Here we’re omitting the $(x)$ parameter for simplicity. Now integrate over the entire domain $\Omega$:

\[\int_\Omega \partial_i (u \varphi) dx = \int_\Omega (\partial_i u) \varphi dx + \int_\Omega u (\partial_i \varphi) dx\]

We can think of $\partial_i$ as a gradient if we multiply by $e_i$ (the basis vector):

\[\partial_i f = \nabla f \cdot e_i\]

or in our case

\[\partial_if (u \varphi) = \nabla (u \varphi) \cdot e_i\]

so

\[\int_\Omega \partial_i (u \varphi) dx = \int_\Omega \nabla (u \varphi) \cdot e_i dx = \left(\int_\Omega \nabla (u \varphi) dx \right) e_i\]

By the divergence theorem, we have that

\[\int_\Omega \nabla (u \varphi) dx = \int_{\delta \Omega} (u \varphi) \cdot \mathbf{n} dS\]

But because $\varphi$ has compact support, it means outside that region it is 0. This includes the boundary $\delta \Omega$, so each term on the righthand integral is $0$ and thus:

\[\int_\Omega \nabla (u \varphi) dx = 0\]

and:

\[\int_\Omega \partial_i (u \varphi) dx = 0\]

and finally:

\[\int_\Omega u (\partial_i \varphi) dx = -\int_\Omega (\partial_i u) \varphi dx\]

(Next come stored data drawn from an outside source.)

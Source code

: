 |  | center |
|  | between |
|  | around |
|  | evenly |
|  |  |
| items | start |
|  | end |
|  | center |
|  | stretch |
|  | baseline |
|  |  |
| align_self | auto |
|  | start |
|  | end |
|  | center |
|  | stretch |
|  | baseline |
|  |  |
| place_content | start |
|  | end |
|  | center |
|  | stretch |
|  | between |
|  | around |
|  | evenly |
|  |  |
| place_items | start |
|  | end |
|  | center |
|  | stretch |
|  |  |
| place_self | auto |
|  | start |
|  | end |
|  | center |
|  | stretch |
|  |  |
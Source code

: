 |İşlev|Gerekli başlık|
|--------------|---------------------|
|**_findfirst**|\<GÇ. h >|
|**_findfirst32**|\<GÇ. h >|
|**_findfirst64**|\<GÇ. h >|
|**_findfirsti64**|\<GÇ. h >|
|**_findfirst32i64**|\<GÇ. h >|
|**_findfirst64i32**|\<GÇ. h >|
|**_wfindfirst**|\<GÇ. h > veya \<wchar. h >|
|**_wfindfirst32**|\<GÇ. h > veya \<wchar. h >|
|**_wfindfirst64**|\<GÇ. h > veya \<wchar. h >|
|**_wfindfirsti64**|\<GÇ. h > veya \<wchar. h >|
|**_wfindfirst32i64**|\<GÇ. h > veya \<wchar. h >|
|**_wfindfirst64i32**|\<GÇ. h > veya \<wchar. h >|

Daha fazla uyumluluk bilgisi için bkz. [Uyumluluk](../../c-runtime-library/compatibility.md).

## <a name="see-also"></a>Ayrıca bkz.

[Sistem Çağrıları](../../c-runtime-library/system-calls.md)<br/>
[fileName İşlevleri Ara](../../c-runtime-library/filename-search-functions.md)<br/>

which is the exact form as $(1)$. The only thing is that we assumed that $u$ is differentiable. So instead of requiring that $u$ is differentiable, we just require a function $v$ to exist that satisfies $(1)$. For a differentiable function, $v$ coincides with $\partial_i u$.

The idea being “If it looks like a duck, swims like a duck, and quacks like a duck, then it probably is a duck”. We’ll look at this from a different angle next.

Representation, an analogy

Recall that in the post about functionals we covered the Riesz Representation Theorem which basically says that if $H$ is a Hilbert space then there exists some element in it, $y$, such that any linear functional $f$ on $H$ can be represented as the inner product $f(x) = \langle x, y\rangle$ for all $x$.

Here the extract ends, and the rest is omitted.